Councilman Lee Brand described the prezoning as an important piece of enabling Fresno to compete for more industrial and manufacturing businesses. “You have to have properties that are shovel-ready,” he said. “That’s not just the infrastructure (including utilities, streets and sewer lines) but entitlements as well.”
Development entitlements represent the time-consuming process of lining up all the paperwork and conditions necessary for construction, including zoning, land-use permits and more.
Economic expansion act
Also on Thursday, Brand introduced a broad proposal of measures to promote economic expansion, including development of major job-producing industries like agribusiness and manufacturing and small-business growth in economically disadvantaged areas of the community.
The measures include waiving or reducing development impact fees paid by property owners to offset the demands their projects place on city services; deferring payments from developers for off-site improvements such as curbs, gutters, streetlights and other infrastructure; and, for projects with the most substantial potential to provide large numbers of verifiable jobs in the community, a partial rebate to the business of revenue the city would gain from property or sales taxes generated by the project.

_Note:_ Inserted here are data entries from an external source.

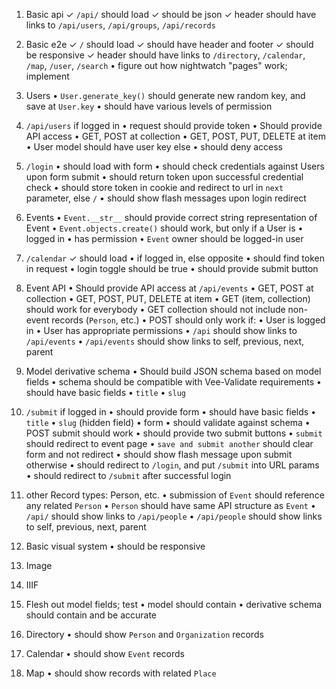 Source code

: 1. Basic api
  ✓ `/api/` should load
    ✓ should be json
    ✓ header should have links to `/api/users`, `/api/groups`, `/api/records`

1. Basic e2e
  ✓ `/` should load
    ✓ should have header and footer
    ✓ should be responsive
    ✓ header should have links to `/directory`, `/calendar`, `/map`, `/user`, `/search`
    • figure out how nightwatch "pages" work; implement

1. Users
  • `User.generate_key()` should generate new random key, and save at `User.key`
  • should have various levels of permission

1. `/api/users`
  if logged in
    • request should provide token
    • Should provide API access
      • GET, POST at collection
      • GET, POST, PUT, DELETE at item
    • User model should have user key
  else
    • should deny access

1. `/login`
  • should load with form
  • should check credentials against Users upon form submit
  • should return token upon successful credential check
  • should store token in cookie and redirect to url in `next` parameter, else `/`
  • should show flash messages upon login redirect

1. Events
  • `Event.__str__` should provide correct string representation of Event
  • `Event.objects.create()` should work, but only if a User is
    • logged in
    • has permission
  • `Event` owner should be logged-in user

1. `/calendar`
  ✓ should load
  • if logged in, else opposite
    • should find token in request
    • login toggle should be true
    • should provide submit button

1. Event API
  • Should provide API access at `/api/events`
    • GET, POST at collection
    • GET, POST, PUT, DELETE at item
  • GET (item, collection) should work for everybody
  • GET collection should not include non-event records (`Person`, etc.)
  • POST should only work if:
    • User is logged in
    • User has appropriate permissions
  • `/api` should show links to `/api/events`
  • `/api/events` should show links to self, previous, next, parent

1. Model derivative schema
  • Should build JSON schema based on model fields
  • schema should be compatible with Vee-Validate requirements
  • should have basic fields
    • `title`
    • `slug`

1. `/submit`
  if logged in
    • should provide form
    • should have basic fields
      • `title`
      • `slug` (hidden field)
    • form
      • should validate against schema
      • POST submit should work
    • should provide two submit buttons
      • `submit` should redirect to event page
      • `save and submit another` should clear form and not redirect
    • should show flash message upon submit
  otherwise
    • should redirect to `/login`, and put `/submit` into URL params
    • should redirect to `/submit` after successful login

1. other Record types: Person, etc.
  • submission of `Event` should reference any related `Person`
  • `Person` should have same API structure as `Event`
  • `/api/` should show links to `/api/people`
  • `/api/people` should show links to self, previous, next, parent

1. Basic visual system
  • should be responsive

1. Image

1. IIIF

1. Flesh out model fields; test
  • model should contain
  • derivative schema should contain and be accurate

1. Directory
  • should show `Person` and `Organization` records

1. Calendar
  • should show `Event` records

1. Map
  • should show records with related `Place`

Instead of guaranteeing loans or serving up title to city-owned property, “this is laid out in a way that doesn’t give away the farm,” Brand told The Bee. “There’s a pay back, and we’re going to measure that pay back. We’re going to get back every dollar we invest.”
Developers and projects that seek to take advantage of the measures would first have to go through what Brand called a stringent screening process to analyze their economic benefits.
The Fresno Chamber of Commerce’s Government Affairs Council unanimously endorsed the proposal by Brand, who is a candidate for mayor. His council term ends this year.
The fee exemptions require amendments to the Fresno Municipal Code and would need council approval.